INPUT FOR THIS TASK ->

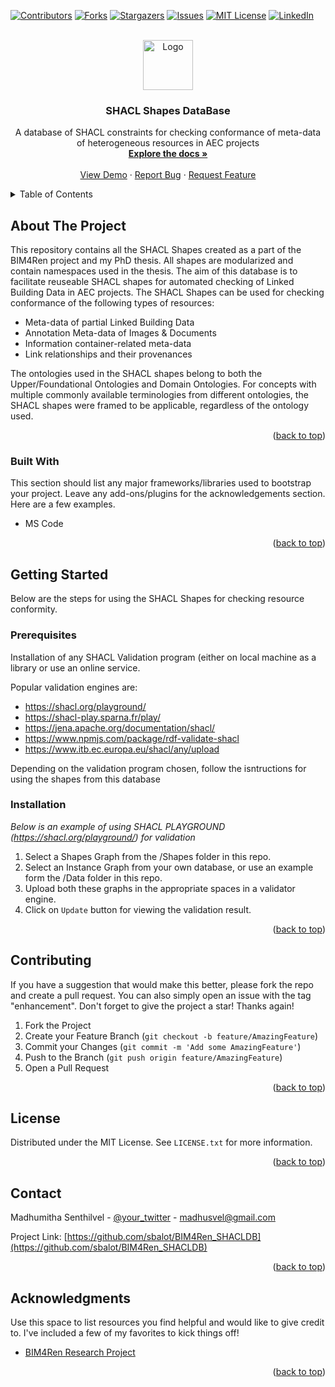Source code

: <!-- Improved compatibility of back to top link: See: https://github.com/sbalot/Best-README-Template/pull/73 -->
<a name="readme-top"></a>
<!--
*** Thanks for checking out the Best-README-Template. If you have a suggestion
*** that would make this better, please fork the repo and create a pull request
*** or simply open an issue with the tag "enhancement".
*** Don't forget to give the project a star!
*** Thanks again! Now go create something AMAZING! :D
-->



<!-- PROJECT SHIELDS -->
<!--
*** I'm using markdown "reference style" links for readability.
*** Reference links are enclosed in brackets [ ] instead of parentheses ( ).
*** See the bottom of this document for the declaration of the reference variables
*** for contributors-url, forks-url, etc. This is an optional, concise syntax you may use.
*** https://www.markdownguide.org/basic-syntax/#reference-style-links
-->
[![Contributors][contributors-shield]][contributors-url]
[![Forks][forks-shield]][forks-url]
[![Stargazers][stars-shield]][stars-url]
[![Issues][issues-shield]][issues-url]
[![MIT License][license-shield]][license-url]
[![LinkedIn][linkedin-shield]][linkedin-url]



<!-- PROJECT LOGO -->
<br />
<div align="center">
  <a href="https://github.com/sbalot/Best-README-Template">
    <img src="images/logo.png" alt="Logo" width="80" height="80">
  </a>

  <h3 align="center">SHACL Shapes DataBase</h3>

  <p align="center">
   A database of SHACL constraints for checking conformance of meta-data of heterogeneous resources in AEC projects
    <br />
    <a href="https://github.com/sbalot/Best-README-Template"><strong>Explore the docs »</strong></a>
    <br />
    <br />
    <a href="https://github.com/sbalot/Best-README-Template">View Demo</a>
    ·
    <a href="https://github.com/sbalot/Best-README-Template/issues">Report Bug</a>
    ·
    <a href="https://github.com/sbalot/Best-README-Template/issues">Request Feature</a>
  </p>
</div>



<!-- TABLE OF CONTENTS -->
<details>
  <summary>Table of Contents</summary>
  <ol>
    <li>
      <a href="#about-the-project">About The Project</a>
      <ul>
        <li><a href="#built-with">Built With</a></li>
      </ul>
    </li>
    <li>
      <a href="#getting-started">Getting Started</a>
      <ul>
        <li><a href="#prerequisites">Prerequisites</a></li>
        <li><a href="#installation">Installation</a></li>
      </ul>
    </li>
    <li><a href="#usage">Usage</a></li>
    <li><a href="#roadmap">Roadmap</a></li>
    <li><a href="#contributing">Contributing</a></li>
    <li><a href="#license">License</a></li>
    <li><a href="#contact">Contact</a></li>
    <li><a href="#acknowledgments">Acknowledgments</a></li>
  </ol>
</details>



<!-- ABOUT THE PROJECT -->
## About The Project

This repository contains all the SHACL Shapes created as a part of the BIM4Ren project and my PhD thesis. All shapes are modularized and contain namespaces used in the thesis. The aim of this database is to facilitate reuseable SHACL shapes for automated checking of Linked Building Data in AEC projects. The SHACL Shapes can be used for checking conformance of the following types of resources:

* Meta-data of partial Linked Building Data
* Annotation Meta-data of Images & Documents
* Information container-related meta-data
* Link relationships and their provenances

The ontologies used in the SHACL shapes belong to both the Upper/Foundational Ontologies and Domain Ontologies. For concepts with multiple commonly available terminologies from different ontologies, the SHACL shapes were framed to be applicable, regardless of the ontology used. 

<p align="right">(<a href="#readme-top">back to top</a>)</p>


### Built With

This section should list any major frameworks/libraries used to bootstrap your project. Leave any add-ons/plugins for the acknowledgements section. Here are a few examples.

* MS Code

<p align="right">(<a href="#readme-top">back to top</a>)</p>

<!-- GETTING STARTED -->
## Getting Started

Below are the steps for using the SHACL Shapes for checking resource conformity.

### Prerequisites

Installation of any SHACL Validation program (either on local machine as a library or use an online service.

Popular validation engines are: 
* https://shacl.org/playground/
* https://shacl-play.sparna.fr/play/
* https://jena.apache.org/documentation/shacl/
* https://www.npmjs.com/package/rdf-validate-shacl
* https://www.itb.ec.europa.eu/shacl/any/upload

Depending on the validation program chosen, follow the isntructions for using the shapes from this database

### Installation

_Below is an example of using SHACL PLAYGROUND (https://shacl.org/playground/) for validation_

1. Select a Shapes Graph from the /Shapes folder in this repo. 
2. Select an Instance Graph from your own database, or use an example form the /Data folder in this repo.
3. Upload both these graphs in the appropriate spaces in a validator engine.
4. Click on ```Update``` button for viewing the validation result.

<p align="right">(<a href="#readme-top">back to top</a>)</p>



<!-- CONTRIBUTING -->
## Contributing

If you have a suggestion that would make this better, please fork the repo and create a pull request. You can also simply open an issue with the tag "enhancement".
Don't forget to give the project a star! Thanks again!

1. Fork the Project
2. Create your Feature Branch (`git checkout -b feature/AmazingFeature`)
3. Commit your Changes (`git commit -m 'Add some AmazingFeature'`)
4. Push to the Branch (`git push origin feature/AmazingFeature`)
5. Open a Pull Request

<p align="right">(<a href="#readme-top">back to top</a>)</p>



<!-- LICENSE -->
## License

Distributed under the MIT License. See `LICENSE.txt` for more information.

<p align="right">(<a href="#readme-top">back to top</a>)</p>



<!-- CONTACT -->
## Contact

Madhumitha Senthilvel - [@your_twitter](https://twitter.com/your_username) - madhusvel@gmail.com

Project Link: [https://github.com/sbalot/BIM4Ren_SHACLDB](https://github.com/sbalot/BIM4Ren_SHACLDB)

<p align="right">(<a href="#readme-top">back to top</a>)</p>



<!-- ACKNOWLEDGMENTS -->
## Acknowledgments

Use this space to list resources you find helpful and would like to give credit to. I've included a few of my favorites to kick things off!

* [BIM4Ren Research Project](https://bim4ren.eu/)

<p align="right">(<a href="#readme-top">back to top</a>)</p>



<!-- MARKDOWN LINKS & IMAGES -->
<!-- https://www.markdownguide.org/basic-syntax/#reference-style-links -->
[contributors-shield]: https://img.shields.io/github/contributors/sbalot/Best-README-Template.svg?style=for-the-badge
[contributors-url]: https://github.com/sbalot/README/graphs/contributors
[forks-shield]: https://img.shields.io/github/forks/sbalot/Best-README-Template.svg?style=for-the-badge
[forks-url]: https://github.com/sbalot/README/network/members
[stars-shield]: https://img.shields.io/github/stars/sbalot/Best-README-Template.svg?style=for-the-badge
[stars-url]: https://github.com/sbalot/README/stargazers
[issues-shield]: https://img.shields.io/github/issues/sbalot/Best-README-Template.svg?style=for-the-badge
[issues-url]: https://github.com/sbalotREADME/issues
[license-shield]: https://img.shields.io/github/license/sbalot/Best-README-Template.svg?style=for-the-badge
[license-url]: https://github.com/sbalot/README/blob/master/LICENSE.txt
[linkedin-shield]: https://img.shields.io/badge/-LinkedIn-black.svg?style=for-the-badge&logo=linkedin&colorB=555
[linkedin-url]: https://linkedin.com/in/madhumithasenthilvel
[product-screenshot]: images/screenshot.png
[Next.js]: https://img.shields.io/badge/next.js-000000?style=for-the-badge&logo=nextdotjs&logoColor=white
[Next-url]: https://nextjs.org/
[React.js]: https://img.shields.io/badge/React-20232A?style=for-the-badge&logo=react&logoColor=61DAFB
[React-url]: https://reactjs.org/
[Vue.js]: https://img.shields.io/badge/Vue.js-35495E?style=for-the-badge&logo=vuedotjs&logoColor=4FC08D
[Vue-url]: https://vuejs.org/
[Angular.io]: https://img.shields.io/badge/Angular-DD0031?style=for-the-badge&logo=angular&logoColor=white
[Angular-url]: https://angular.io/
[Svelte.dev]: https://img.shields.io/badge/Svelte-4A4A55?style=for-the-badge&logo=svelte&logoColor=FF3E00
[Svelte-url]: https://svelte.dev/
[Laravel.com]: https://img.shields.io/badge/Laravel-FF2D20?style=for-the-badge&logo=laravel&logoColor=white
[Laravel-url]: https://laravel.com
[Bootstrap.com]: https://img.shields.io/badge/Bootstrap-563D7C?style=for-the-badge&logo=bootstrap&logoColor=white
[Bootstrap-url]: https://getbootstrap.com
[JQuery.com]: https://img.shields.io/badge/jQuery-0769AD?style=for-the-badge&logo=jquery&logoColor=white
[JQuery-url]: https://jquery.com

WHAT TO WORK ON ->
From the records above, copy out the line with "Images & Documents", the line with "### Built With", and every line between them, word for word.

REPLY ->
* Annotation Meta-data of Images & Documents
* Information container-related meta-data
* Link relationships and their provenances

The ontologies used in the SHACL shapes belong to both the Upper/Foundational Ontologies and Domain Ontologies. For concepts with multiple commonly available terminologies from different ontologies, the SHACL shapes were framed to be applicable, regardless of the ontology used. 

<p align="right">(<a href="#readme-top">back to top</a>)</p>


### Built With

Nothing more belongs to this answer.